_Assignment_
Write out the data word for word and omit every picture.

Stored data entries
==================================================

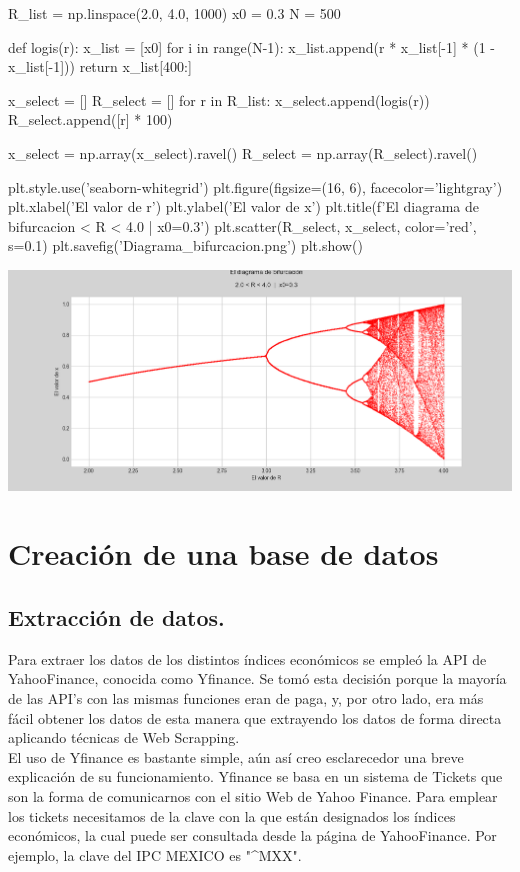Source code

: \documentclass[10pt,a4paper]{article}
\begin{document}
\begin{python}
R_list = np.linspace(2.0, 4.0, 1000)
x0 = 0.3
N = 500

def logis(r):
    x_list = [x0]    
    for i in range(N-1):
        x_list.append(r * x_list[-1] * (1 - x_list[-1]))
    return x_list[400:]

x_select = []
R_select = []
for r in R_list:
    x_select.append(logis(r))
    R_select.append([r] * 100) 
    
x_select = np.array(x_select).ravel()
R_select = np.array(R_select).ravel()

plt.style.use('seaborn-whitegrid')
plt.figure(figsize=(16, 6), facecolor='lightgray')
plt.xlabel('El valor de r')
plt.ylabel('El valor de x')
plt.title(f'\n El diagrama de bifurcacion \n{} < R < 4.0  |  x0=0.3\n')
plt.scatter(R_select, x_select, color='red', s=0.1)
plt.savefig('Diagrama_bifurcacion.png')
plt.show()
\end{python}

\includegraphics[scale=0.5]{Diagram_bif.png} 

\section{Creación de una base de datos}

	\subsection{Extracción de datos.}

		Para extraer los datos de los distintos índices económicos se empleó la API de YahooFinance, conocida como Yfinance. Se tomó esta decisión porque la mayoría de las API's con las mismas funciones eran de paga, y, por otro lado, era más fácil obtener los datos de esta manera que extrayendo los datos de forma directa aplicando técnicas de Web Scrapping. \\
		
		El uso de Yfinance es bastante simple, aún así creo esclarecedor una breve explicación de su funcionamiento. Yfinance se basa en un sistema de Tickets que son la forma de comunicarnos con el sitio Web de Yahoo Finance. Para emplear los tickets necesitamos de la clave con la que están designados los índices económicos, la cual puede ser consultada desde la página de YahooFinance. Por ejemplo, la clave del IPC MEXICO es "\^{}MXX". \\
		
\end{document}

==================================================

_Exercise answer_
Source code

: \documentclass[10pt,a4paper]{article}
\begin{document}
\begin{python}
R_list = np.linspace(2.0, 4.0, 1000)
x0 = 0.3
N = 500

def logis(r):
    x_list = [x0]    
    for i in range(N-1):
        x_list.append(r * x_list[-1] * (1 - x_list[-1]))
    return x_list[400:]

x_select = []
R_select = []
for r in R_list:
    x_select.append(logis(r))
    R_select.append([r] * 100) 
    
x_select = np.array(x_select).ravel()
R_select = np.array(R_select).ravel()

plt.style.use('seaborn-whitegrid')
plt.figure(figsize=(16, 6), facecolor='lightgray')
plt.xlabel('El valor de r')
plt.ylabel('El valor de x')
plt.title(f'\n El diagrama de bifurcacion \n{} < R < 4.0  |  x0=0.3\n')
plt.scatter(R_select, x_select, color='red', s=0.1)
plt.savefig('Diagrama_bifurcacion.png')
plt.show()
\end{python}

\includegraphics[scale=0.5]{Diagram_bif.png} 

\section{Creación de una base de datos}

	\subsection{Extracción de datos.}

		Para extraer los datos de los distintos índices económicos se empleó la API de YahooFinance, conocida como Yfinance. Se tomó esta decisión porque la mayoría de las API's con las mismas funciones eran de paga, y, por otro lado, era más fácil obtener los datos de esta manera que extrayendo los datos de forma directa aplicando técnicas de Web Scrapping. \\
		
		El uso de Yfinance es bastante simple, aún así creo esclarecedor una breve explicación de su funcionamiento. Yfinance se basa en un sistema de Tickets que son la forma de comunicarnos con el sitio Web de Yahoo Finance. Para emplear los tickets necesitamos de la clave con la que están designados los índices económicos, la cual puede ser consultada desde la página de YahooFinance. Por ejemplo, la clave del IPC MEXICO es "\^{}MXX". \\
		
\end{document}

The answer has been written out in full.